• WORK ITEM: What you return must be an exact copy of the lines in the listing below between the line holding "papers, in the" and the line holding "The extended universe", inclusive, and nothing more.

----------------------------------------

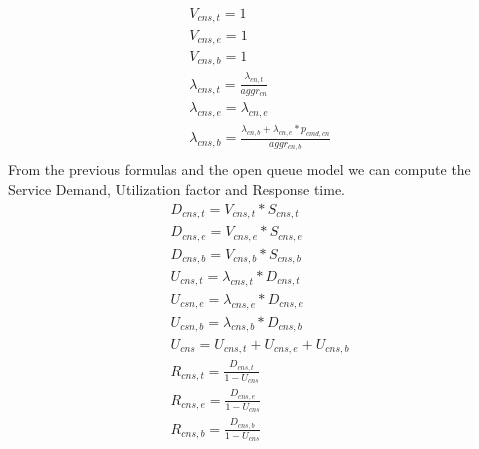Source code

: \documentclass[11pt]{article}
\begin{document}
\begin{equation}
	\begin{array}{l}
		V_{cns, t} = 1 \\
		V_{cns, e} = 1 \\
		V_{cns, b} = 1 \\
		\lambda_{cns, t} = \frac{\lambda_{cn,t}}{aggr_{cn}} \\
		\lambda_{cns, e} = \lambda_{cn,e} \\
		\lambda_{cns, b} = \frac{\lambda_{cn,b}+\lambda_{cn,e}*p_{cmd,cn}}{aggr_{cn,b}} \\
	\end{array}
\end{equation}
From the previous formulas and the open queue model we can compute the Service Demand, Utilization factor and Response time.
\begin{equation}
	\begin{array}{l}
		D_{cns, t} = V_{cns, t} * S_{cns, t} \\
		D_{cns, e} = V_{cns, e} * S_{cns, e} \\
		D_{cns, b} = V_{cns, b} * S_{cns, b} \\
		U_{cns, t} = \lambda_{cns, t} * D_{cns, t} \\
		U_{csn, e} = \lambda_{cns, e} * D_{cns, e} \\
		U_{csn, b} = \lambda_{cns, b} * D_{cns, b} \\
		U_{cns} = U_{cns, t} + U_{cns, e} + U_{cns, b}\\
		R_{cns, t} = \frac{D_{cns, t}}{1 - U_{cns}} \\
		R_{cns, e} = \frac{D_{cns, e}}{1 - U_{cns}} \\
		R_{cns, b} = \frac{D_{cns, b}}{1 - U_{cns}} \\
	\end{array}
\end{equation}
\end{document}
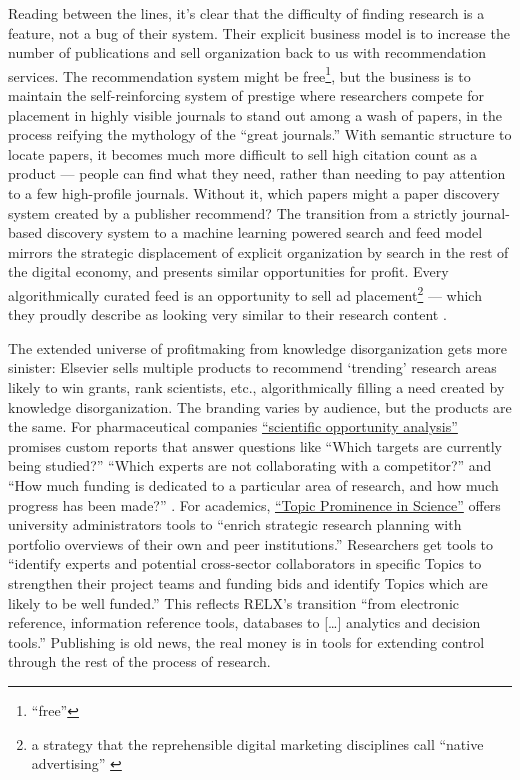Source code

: Reading between the lines, it's clear that the difficulty of finding
research is a feature, not a bug of their system. Their explicit
business model is to increase the number of publications and sell
organization back to us with recommendation services. The recommendation
system might be free\footnote{``free''}, but the business is to maintain
the self-reinforcing system of prestige where researchers compete for
placement in highly visible journals to stand out among a wash of
papers, in the process reifying the mythology \citep{brembsPrestigiousScienceJournals2018}  of the ``great journals.''
With semantic structure to locate papers, it becomes much more difficult
to sell high citation count as a product --- people can find what they
need, rather than needing to pay attention to a few high-profile
journals. Without it, which papers might a paper discovery system
created by a publisher recommend? The transition from a strictly
journal-based discovery system to a machine learning powered search and
feed model mirrors the strategic displacement of explicit organization
by search in the rest of the digital economy, and presents similar
opportunities for profit. Every algorithmically curated feed is an
opportunity to sell ad placement\footnote{a strategy that the
  reprehensible digital marketing disciplines call ``native
  advertising'' \citep{dekeyzerProcessingNativeAdvertising2021, koutsopoulosNativeAdvertisementSelection2016} } --- which they
proudly describe as looking very similar to their research content \citep{springernatureBrandedContent, elsevier360AdvertisingSolutions} .

The extended universe of profitmaking from knowledge disorganization
gets more sinister: Elsevier sells multiple products to recommend
`trending' research areas likely to win grants, rank scientists, etc.,
algorithmically filling a need created by knowledge disorganization. The
branding varies by audience, but the products are the same. For
pharmaceutical companies
\href{https://www.elsevier.com/solutions/professional-services/drug-design-optimization\#opportunity}{``scientific
opportunity analysis''} promises custom reports that answer questions
like ``Which targets are currently being studied?'' ``Which experts are
not collaborating with a competitor?'' and ``How much funding is
dedicated to a particular area of research, and how much progress has
been made?'' \citep{elsevierDrugDesignOptimization} . For
academics,
\href{https://www.elsevier.com/solutions/scival/features/topic-prominence-in-science\#how}{``Topic
Prominence in Science''} offers university administrators tools to
``enrich strategic research planning with portfolio overviews of their
own and peer institutions.'' Researchers get tools to ``identify experts
and potential cross-sector collaborators in specific Topics to
strengthen their project teams and funding bids and identify Topics
which are likely to be well funded.'' \citep{elsevierTopicProminenceScienceb}  This reflects RELX's transition
``from electronic reference, information reference tools, databases to
{[}\ldots{]} analytics and decision tools.'' \citep{relxRELX2020Results2021}  Publishing is old news, the real money is
in tools for extending control through the rest of the process of
research.

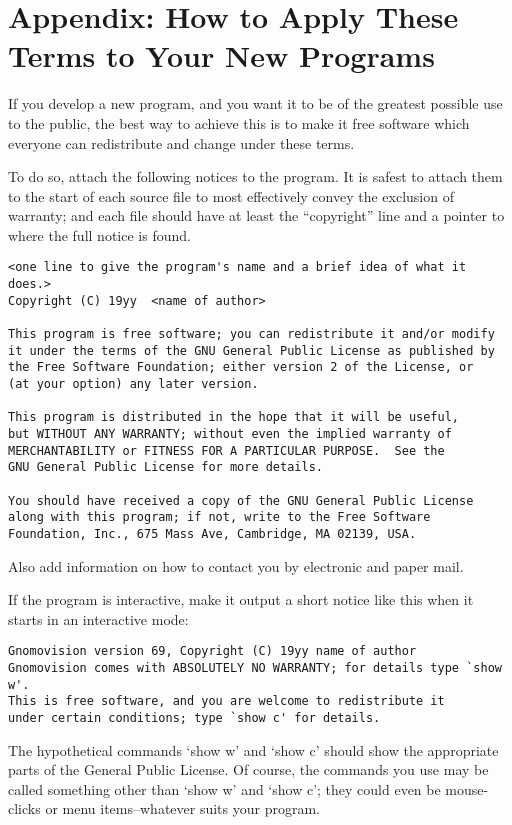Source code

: \documentclass[a4paper]{report}
\begin{document}
\section*{Appendix: How to Apply These Terms to Your New Programs}

If you develop a new program, and you want it to be of the greatest possible
use to the public, the best way to achieve this is to make it free software
which everyone can redistribute and change under these terms.

To do so, attach the following notices to the program.  It is safest to
attach them to the start of each source file to most effectively convey the
exclusion of warranty; and each file should have at least the ``copyright''
line and a pointer to where the full notice is found.

\begin{verbatim}
<one line to give the program's name and a brief idea of what it does.>
Copyright (C) 19yy  <name of author>

This program is free software; you can redistribute it and/or modify
it under the terms of the GNU General Public License as published by
the Free Software Foundation; either version 2 of the License, or
(at your option) any later version.

This program is distributed in the hope that it will be useful,
but WITHOUT ANY WARRANTY; without even the implied warranty of
MERCHANTABILITY or FITNESS FOR A PARTICULAR PURPOSE.  See the
GNU General Public License for more details.

You should have received a copy of the GNU General Public License
along with this program; if not, write to the Free Software
Foundation, Inc., 675 Mass Ave, Cambridge, MA 02139, USA.
\end{verbatim}

Also add information on how to contact you by electronic and paper mail.

If the program is interactive, make it output a short notice like this when
it starts in an interactive mode:

\begin{verbatim}
Gnomovision version 69, Copyright (C) 19yy name of author
Gnomovision comes with ABSOLUTELY NO WARRANTY; for details type `show w'.
This is free software, and you are welcome to redistribute it
under certain conditions; type `show c' for details.
\end{verbatim}

The hypothetical commands `show w' and `show c' should show the appropriate
parts of the General Public License.  Of course, the commands you use may be
called something other than `show w' and `show c'; they could even be
mouse-clicks or menu items--whatever suits your program.
\end{document}
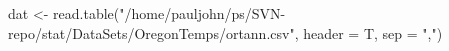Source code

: \begin{Schunk}
\begin{Sinput}
 dat <- read.table("/home/pauljohn/ps/SVN-repo/stat/DataSets/OregonTemps/ortann.csv", 
      header = T, sep = ",")
\end{Sinput}
\end{Schunk}
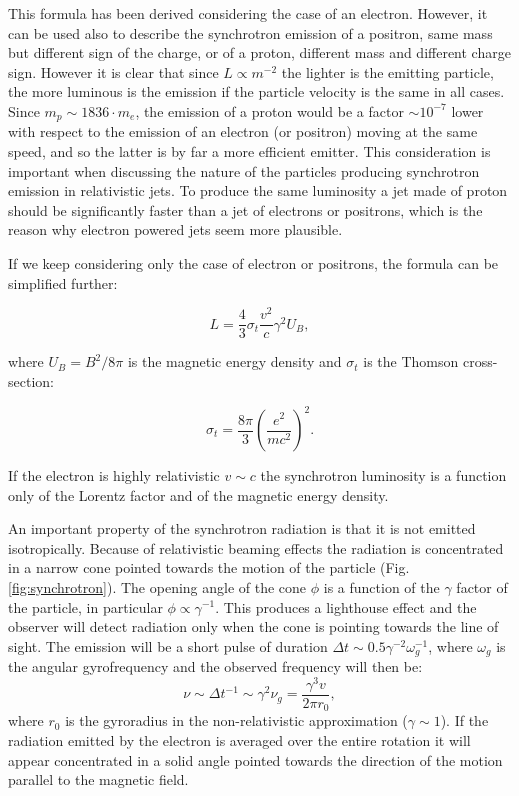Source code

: \documentclass[../main.tex]{subfiles}
\begin{document}
This formula has been derived considering the case of an electron. 
However, it can be used also to describe the synchrotron emission of a positron, same mass but different sign of the charge, or of a proton, different mass and different charge sign.
However it is clear that since $L\propto m^{-2}$ the lighter is the emitting particle, the more luminous is the emission if the particle velocity is the same in all cases.
Since $m_p \sim 1836\cdot m_e$, the emission of a proton would be a factor $\sim 10^{-7}$ lower with respect to the emission of an electron (or positron) moving at the same speed, and so the latter is by far a more efficient emitter.
This consideration is important when discussing the nature of the particles producing synchrotron emission in relativistic jets.
To produce the same luminosity a jet made of proton should be significantly faster than a jet of electrons or positrons, which is the reason why electron powered jets seem more plausible.

If we keep considering only the case of electron or positrons, the formula can be simplified further:

\begin{equation}
    \label{eq:sync_semp}
    L=\frac{4}{3}\sigma_t\frac{v^2}{c}\gamma^2U_B,
\end{equation}

where $U_B = B^2/8\pi$ is the magnetic energy density and $\sigma_t$ is the Thomson cross-section:

\begin{equation}
    \label{eq:thomson}
    \sigma_t = \frac{8\pi}{3}\left(\frac{e^2}{mc^2}\right)^2.
\end{equation}

If the electron is highly relativistic $v\sim c$ the synchrotron luminosity is a function only of the Lorentz factor and of the magnetic energy density.

An important property of the synchrotron radiation is that it is not emitted isotropically.
Because of relativistic beaming effects the radiation is concentrated in a narrow cone pointed towards the motion of the particle (Fig.\,\ref{fig:synchrotron}).
The opening angle of the cone $\phi$ is a function of the $\gamma$ factor of the particle, in particular $\phi \propto \gamma^{-1}$.
This produces a lighthouse effect and the observer will detect radiation only when the cone is pointing towards the line of sight.
The emission will be a short pulse of duration $\Delta t \sim 0.5\gamma^{-2} \omega_g^{-1}$, where $\omega_g$ is the angular gyrofrequency and the observed frequency will then be:
\begin{equation}
    \label{eq:new_freq}
    \nu \sim \Delta t^{-1} \sim \gamma^2\nu_g = \frac{\gamma^3v}{2\pi r_0},
\end{equation}
where $r_0$ is the gyroradius in the non-relativistic approximation ($\gamma \sim 1$).
If the radiation emitted by the electron is averaged over the entire rotation it will appear concentrated in a solid angle pointed towards the direction of the motion parallel to the magnetic field.
\end{document}
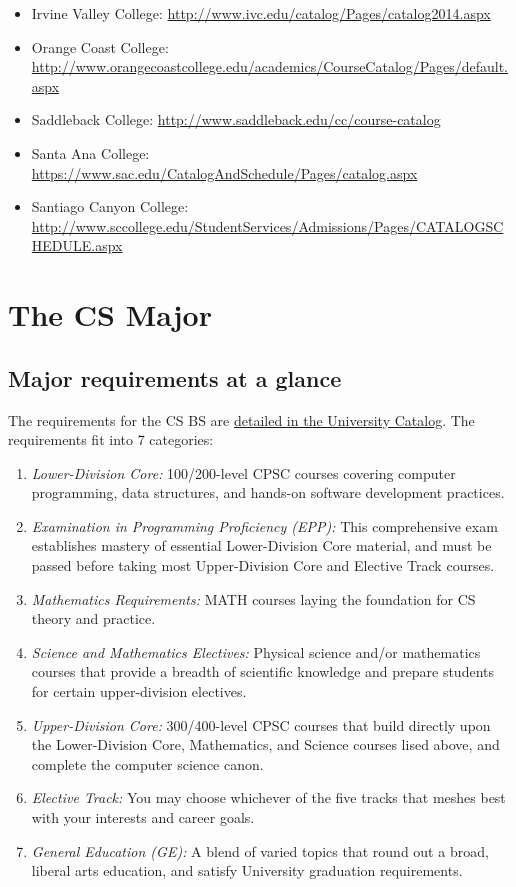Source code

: \documentclass{book}
\begin{document}
\begin{itemize}
\begin{itemize}
    \item Irvine Valley College: \url{http://www.ivc.edu/catalog/Pages/catalog2014.aspx}
    \item Orange Coast College: \url{http://www.orangecoastcollege.edu/academics/CourseCatalog/Pages/default.aspx}
    \item Saddleback College: \url{http://www.saddleback.edu/cc/course-catalog}
    \item Santa Ana College: \url{https://www.sac.edu/CatalogAndSchedule/Pages/catalog.aspx}
    \item Santiago Canyon College: \url{http://www.sccollege.edu/StudentServices/Admissions/Pages/CATALOGSCHEDULE.aspx}
  \end{itemize}
\end{itemize}

\chapter{The CS Major}

\section{Major requirements at a glance}

The requirements for the CS BS are \href{http://catalog.fullerton.edu/preview_program.php?catoid=2&poid=537&returnto=137}{detailed in the University Catalog}. The requirements fit into 7 categories:
\begin{enumerate}
\item \emph{Lower-Division Core:} 100/200-level CPSC courses covering computer programming, data structures, and hands-on software development practices.
\item \emph{Examination in Programming Proficiency (EPP):} This comprehensive exam establishes mastery of essential Lower-Division Core material, and must be passed before taking most Upper-Division Core and Elective Track courses. 
\item \emph{Mathematics Requirements:} MATH courses laying the foundation for CS theory and practice.
\item \emph{Science and Mathematics Electives:} Physical science and/or mathematics courses that provide a breadth of scientific knowledge and prepare students for certain upper-division electives.
\item \emph{Upper-Division Core:} 300/400-level CPSC courses that build directly upon the Lower-Division Core, Mathematics, and Science courses lised above, and complete the computer science canon.
\item \emph{Elective Track:} You may choose whichever of the five tracks that meshes best with your interests and career goals.
\item \emph{General Education (GE):} A blend of varied topics that round out a broad, liberal arts education, and satisfy University graduation requirements.
\end{enumerate}
  
\end{document}
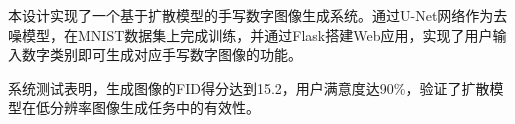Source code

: \begin{conclusion}

本设计实现了一个基于扩散模型的手写数字图像生成系统。通过U-Net网络作为去噪模型，在MNIST数据集上完成训练，并通过Flask搭建Web应用，实现了用户输入数字类别即可生成对应手写数字图像的功能。

系统测试表明，生成图像的FID得分达到15.2，用户满意度达90\%，验证了扩散模型在低分辨率图像生成任务中的有效性。

\end{conclusion}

----------------------------------------

• ANSWER SPACE:
papers, in the process reifying the mythology \citep{brembsPrestigiousScienceJournals2018}  of the ``great journals.''
With semantic structure to locate papers, it becomes much more difficult
to sell high citation count as a product --- people can find what they
need, rather than needing to pay attention to a few high-profile
journals. Without it, which papers might a paper discovery system
created by a publisher recommend? The transition from a strictly
journal-based discovery system to a machine learning powered search and
feed model mirrors the strategic displacement of explicit organization
by search in the rest of the digital economy, and presents similar
opportunities for profit. Every algorithmically curated feed is an
opportunity to sell ad placement\footnote{a strategy that the
  reprehensible digital marketing disciplines call ``native
  advertising'' \citep{dekeyzerProcessingNativeAdvertising2021, koutsopoulosNativeAdvertisementSelection2016} } --- which they
proudly describe as looking very similar to their research content \citep{springernatureBrandedContent, elsevier360AdvertisingSolutions} .

The extended universe of profitmaking from knowledge disorganization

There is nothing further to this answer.